#### Problem to solve:
Give, as a bare number, the count of lines below that contain "should".

#### Source material:
===

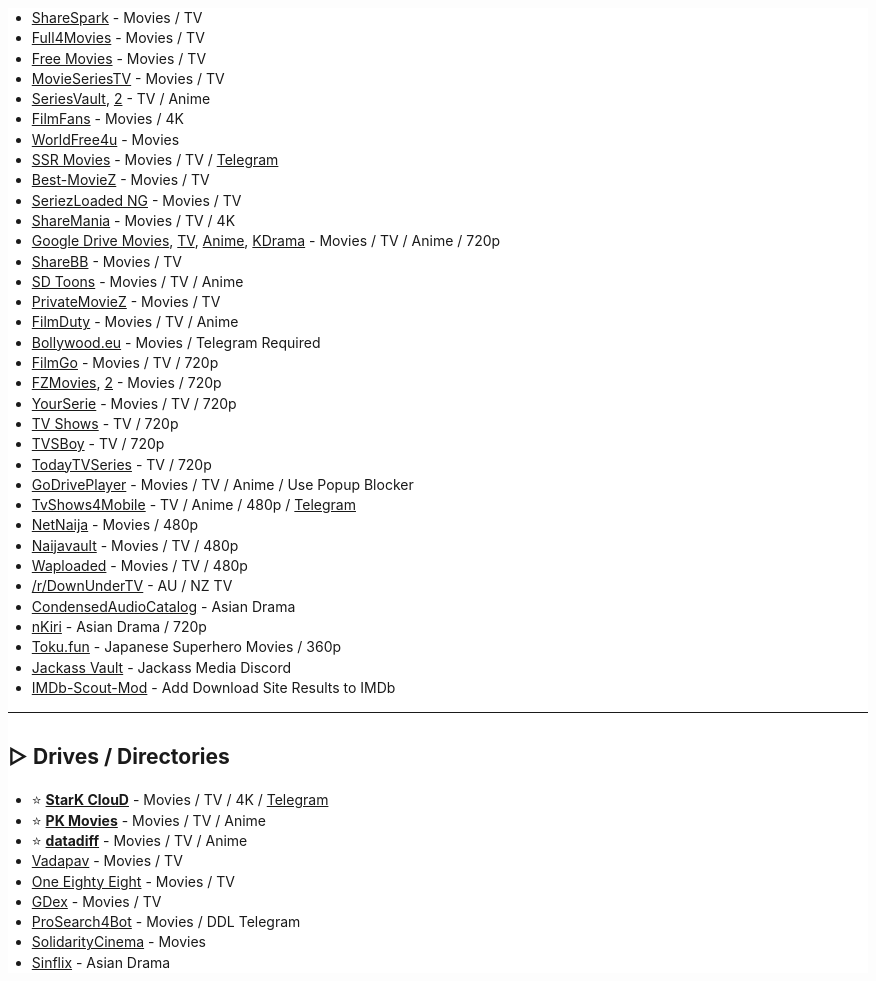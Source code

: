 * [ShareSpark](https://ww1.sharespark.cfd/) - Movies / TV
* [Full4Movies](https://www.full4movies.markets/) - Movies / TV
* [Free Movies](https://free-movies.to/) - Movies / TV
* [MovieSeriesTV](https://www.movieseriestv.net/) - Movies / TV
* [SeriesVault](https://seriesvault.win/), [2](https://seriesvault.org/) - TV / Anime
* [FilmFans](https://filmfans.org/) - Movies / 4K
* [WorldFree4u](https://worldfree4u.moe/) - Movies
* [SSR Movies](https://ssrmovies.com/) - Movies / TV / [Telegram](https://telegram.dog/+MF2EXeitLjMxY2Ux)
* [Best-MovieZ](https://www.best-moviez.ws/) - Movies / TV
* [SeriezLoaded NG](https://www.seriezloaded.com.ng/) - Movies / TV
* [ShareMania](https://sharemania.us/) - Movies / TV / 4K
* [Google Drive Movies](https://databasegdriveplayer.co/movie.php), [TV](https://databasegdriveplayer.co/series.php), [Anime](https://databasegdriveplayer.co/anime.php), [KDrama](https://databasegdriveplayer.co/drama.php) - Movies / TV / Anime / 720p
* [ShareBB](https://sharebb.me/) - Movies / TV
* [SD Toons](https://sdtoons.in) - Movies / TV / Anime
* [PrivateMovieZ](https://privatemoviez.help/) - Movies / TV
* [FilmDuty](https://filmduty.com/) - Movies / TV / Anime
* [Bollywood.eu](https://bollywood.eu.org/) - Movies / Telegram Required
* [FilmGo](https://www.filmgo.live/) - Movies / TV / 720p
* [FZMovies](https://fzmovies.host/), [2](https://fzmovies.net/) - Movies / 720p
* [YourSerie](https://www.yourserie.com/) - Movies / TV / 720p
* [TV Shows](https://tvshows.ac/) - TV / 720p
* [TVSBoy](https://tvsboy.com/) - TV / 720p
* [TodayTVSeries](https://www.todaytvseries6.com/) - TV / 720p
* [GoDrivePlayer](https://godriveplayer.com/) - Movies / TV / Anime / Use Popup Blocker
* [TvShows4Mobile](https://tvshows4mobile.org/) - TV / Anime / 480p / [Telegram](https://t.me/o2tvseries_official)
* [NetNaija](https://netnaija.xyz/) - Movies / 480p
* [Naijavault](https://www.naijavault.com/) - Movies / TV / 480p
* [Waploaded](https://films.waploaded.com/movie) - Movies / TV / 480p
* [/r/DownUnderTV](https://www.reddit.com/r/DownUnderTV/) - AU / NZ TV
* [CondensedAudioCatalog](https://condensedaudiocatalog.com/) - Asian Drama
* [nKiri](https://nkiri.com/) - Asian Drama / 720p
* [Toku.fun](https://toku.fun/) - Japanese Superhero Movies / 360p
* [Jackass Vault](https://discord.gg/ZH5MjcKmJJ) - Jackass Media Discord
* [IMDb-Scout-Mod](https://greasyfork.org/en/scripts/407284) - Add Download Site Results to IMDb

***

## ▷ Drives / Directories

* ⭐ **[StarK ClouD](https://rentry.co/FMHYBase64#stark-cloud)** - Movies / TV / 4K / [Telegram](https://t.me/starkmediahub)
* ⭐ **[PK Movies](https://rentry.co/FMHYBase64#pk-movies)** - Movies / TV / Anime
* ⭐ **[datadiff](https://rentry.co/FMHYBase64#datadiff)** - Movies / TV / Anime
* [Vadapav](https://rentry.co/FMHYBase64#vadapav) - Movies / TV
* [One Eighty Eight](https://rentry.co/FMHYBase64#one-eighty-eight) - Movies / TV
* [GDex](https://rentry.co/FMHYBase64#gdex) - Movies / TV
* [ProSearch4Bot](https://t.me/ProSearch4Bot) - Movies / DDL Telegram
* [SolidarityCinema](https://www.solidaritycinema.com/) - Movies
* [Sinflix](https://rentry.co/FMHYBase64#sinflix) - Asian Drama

===

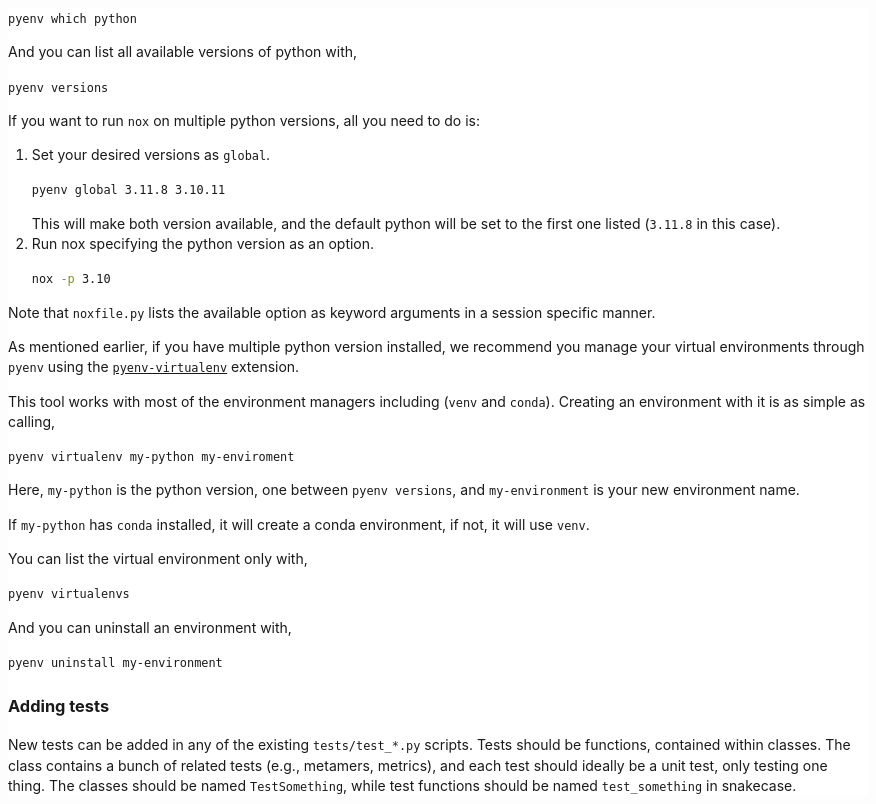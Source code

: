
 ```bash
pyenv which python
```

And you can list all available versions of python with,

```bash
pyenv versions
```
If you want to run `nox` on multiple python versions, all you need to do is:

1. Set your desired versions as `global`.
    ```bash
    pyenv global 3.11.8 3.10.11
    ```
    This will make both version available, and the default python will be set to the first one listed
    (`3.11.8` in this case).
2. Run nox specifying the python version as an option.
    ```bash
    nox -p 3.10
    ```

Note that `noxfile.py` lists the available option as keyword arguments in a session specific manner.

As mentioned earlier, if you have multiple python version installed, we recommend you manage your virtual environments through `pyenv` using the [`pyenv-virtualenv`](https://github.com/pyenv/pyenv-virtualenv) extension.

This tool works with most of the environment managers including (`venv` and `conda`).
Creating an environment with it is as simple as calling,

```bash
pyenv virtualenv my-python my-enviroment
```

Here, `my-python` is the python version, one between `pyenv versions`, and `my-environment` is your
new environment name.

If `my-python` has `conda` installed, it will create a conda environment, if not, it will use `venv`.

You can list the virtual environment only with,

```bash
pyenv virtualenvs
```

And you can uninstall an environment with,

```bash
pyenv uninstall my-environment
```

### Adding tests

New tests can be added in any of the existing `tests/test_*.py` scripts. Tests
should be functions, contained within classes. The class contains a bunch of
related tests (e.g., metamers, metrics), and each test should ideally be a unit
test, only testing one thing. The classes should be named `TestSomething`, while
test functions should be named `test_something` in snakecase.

===

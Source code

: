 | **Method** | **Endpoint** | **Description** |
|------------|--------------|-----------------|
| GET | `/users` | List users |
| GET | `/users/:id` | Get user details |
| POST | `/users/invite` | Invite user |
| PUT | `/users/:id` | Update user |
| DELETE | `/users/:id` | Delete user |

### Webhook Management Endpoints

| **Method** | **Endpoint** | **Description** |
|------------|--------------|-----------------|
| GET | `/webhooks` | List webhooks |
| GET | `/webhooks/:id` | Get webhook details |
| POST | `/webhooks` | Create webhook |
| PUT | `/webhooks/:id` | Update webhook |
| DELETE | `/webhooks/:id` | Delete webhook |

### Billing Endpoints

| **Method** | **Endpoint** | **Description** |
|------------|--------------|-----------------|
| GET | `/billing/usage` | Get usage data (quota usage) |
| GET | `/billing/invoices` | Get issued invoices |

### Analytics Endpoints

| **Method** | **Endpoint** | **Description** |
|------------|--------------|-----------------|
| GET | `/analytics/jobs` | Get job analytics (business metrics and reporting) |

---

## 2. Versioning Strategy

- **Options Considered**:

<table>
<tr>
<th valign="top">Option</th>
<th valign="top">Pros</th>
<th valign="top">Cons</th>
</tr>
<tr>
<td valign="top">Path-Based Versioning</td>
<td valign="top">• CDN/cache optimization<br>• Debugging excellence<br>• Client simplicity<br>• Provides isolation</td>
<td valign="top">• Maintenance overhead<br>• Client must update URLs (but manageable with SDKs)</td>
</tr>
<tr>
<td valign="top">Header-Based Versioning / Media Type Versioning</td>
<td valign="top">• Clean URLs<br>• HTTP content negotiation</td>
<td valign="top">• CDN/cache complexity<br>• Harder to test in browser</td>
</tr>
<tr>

===

#### Written reply:
4